▶ [Provided material]:

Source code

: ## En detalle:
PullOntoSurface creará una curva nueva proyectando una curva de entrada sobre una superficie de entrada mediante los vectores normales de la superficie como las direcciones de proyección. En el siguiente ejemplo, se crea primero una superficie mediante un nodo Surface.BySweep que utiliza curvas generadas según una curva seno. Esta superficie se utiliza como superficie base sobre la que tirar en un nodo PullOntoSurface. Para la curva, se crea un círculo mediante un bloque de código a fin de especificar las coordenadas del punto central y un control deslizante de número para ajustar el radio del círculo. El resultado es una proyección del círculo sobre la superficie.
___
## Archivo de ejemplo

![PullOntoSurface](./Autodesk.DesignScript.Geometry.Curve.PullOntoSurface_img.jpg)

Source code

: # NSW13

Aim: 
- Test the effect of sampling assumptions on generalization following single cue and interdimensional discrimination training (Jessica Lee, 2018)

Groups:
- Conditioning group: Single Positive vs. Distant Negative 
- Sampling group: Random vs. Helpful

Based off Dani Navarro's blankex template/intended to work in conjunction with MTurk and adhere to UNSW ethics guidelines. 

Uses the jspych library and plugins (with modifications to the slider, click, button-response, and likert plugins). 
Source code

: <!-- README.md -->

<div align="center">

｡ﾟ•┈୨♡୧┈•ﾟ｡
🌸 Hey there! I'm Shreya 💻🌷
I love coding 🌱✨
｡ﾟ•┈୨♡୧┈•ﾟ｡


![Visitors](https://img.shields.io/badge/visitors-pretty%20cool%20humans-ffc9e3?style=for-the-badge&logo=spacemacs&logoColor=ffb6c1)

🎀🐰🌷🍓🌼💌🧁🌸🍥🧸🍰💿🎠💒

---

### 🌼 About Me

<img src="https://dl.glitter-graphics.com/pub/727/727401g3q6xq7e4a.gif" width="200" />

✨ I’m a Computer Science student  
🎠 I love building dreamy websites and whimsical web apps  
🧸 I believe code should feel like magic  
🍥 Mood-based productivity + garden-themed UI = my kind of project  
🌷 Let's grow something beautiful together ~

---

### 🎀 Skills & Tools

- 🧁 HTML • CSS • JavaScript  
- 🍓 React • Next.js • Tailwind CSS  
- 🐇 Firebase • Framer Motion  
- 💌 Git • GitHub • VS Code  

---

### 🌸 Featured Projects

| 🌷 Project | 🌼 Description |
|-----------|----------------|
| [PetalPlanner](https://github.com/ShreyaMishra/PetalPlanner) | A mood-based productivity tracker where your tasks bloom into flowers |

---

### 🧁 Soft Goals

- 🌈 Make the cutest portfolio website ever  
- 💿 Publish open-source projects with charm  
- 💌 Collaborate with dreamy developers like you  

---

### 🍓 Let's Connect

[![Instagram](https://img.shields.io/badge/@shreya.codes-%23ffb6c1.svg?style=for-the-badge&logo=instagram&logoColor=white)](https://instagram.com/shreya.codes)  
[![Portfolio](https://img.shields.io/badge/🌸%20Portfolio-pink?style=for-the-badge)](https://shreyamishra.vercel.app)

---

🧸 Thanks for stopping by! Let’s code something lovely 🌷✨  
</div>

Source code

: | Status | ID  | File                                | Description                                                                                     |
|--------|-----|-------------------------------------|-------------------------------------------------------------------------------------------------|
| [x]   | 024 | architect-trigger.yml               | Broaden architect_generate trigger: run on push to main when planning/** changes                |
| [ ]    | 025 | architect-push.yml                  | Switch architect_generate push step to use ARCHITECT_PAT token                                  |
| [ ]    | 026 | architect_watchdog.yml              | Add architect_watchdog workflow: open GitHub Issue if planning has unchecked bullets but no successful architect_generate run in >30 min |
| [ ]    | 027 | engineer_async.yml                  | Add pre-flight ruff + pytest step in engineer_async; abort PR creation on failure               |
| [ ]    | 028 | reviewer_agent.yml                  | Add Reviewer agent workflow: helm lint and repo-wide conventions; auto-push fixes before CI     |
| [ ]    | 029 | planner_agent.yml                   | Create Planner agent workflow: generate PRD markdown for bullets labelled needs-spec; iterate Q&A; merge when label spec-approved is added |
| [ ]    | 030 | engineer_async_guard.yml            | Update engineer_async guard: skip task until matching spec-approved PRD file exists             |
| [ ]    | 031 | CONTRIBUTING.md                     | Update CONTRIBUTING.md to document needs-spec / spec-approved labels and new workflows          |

▶ [Exercise directions]: Write out every line in the data that holds the string "PullOntoSurface".

▶ [Solution to this exercise]:
PullOntoSurface creará una curva nueva proyectando una curva de entrada sobre una superficie de entrada mediante los vectores normales de la superficie como las direcciones de proyección. En el siguiente ejemplo, se crea primero una superficie mediante un nodo Surface.BySweep que utiliza curvas generadas según una curva seno. Esta superficie se utiliza como superficie base sobre la que tirar en un nodo PullOntoSurface. Para la curva, se crea un círculo mediante un bloque de código a fin de especificar las coordenadas del punto central y un control deslizante de número para ajustar el radio del círculo. El resultado es una proyección del círculo sobre la superficie.
![PullOntoSurface](./Autodesk.DesignScript.Geometry.Curve.PullOntoSurface_img.jpg)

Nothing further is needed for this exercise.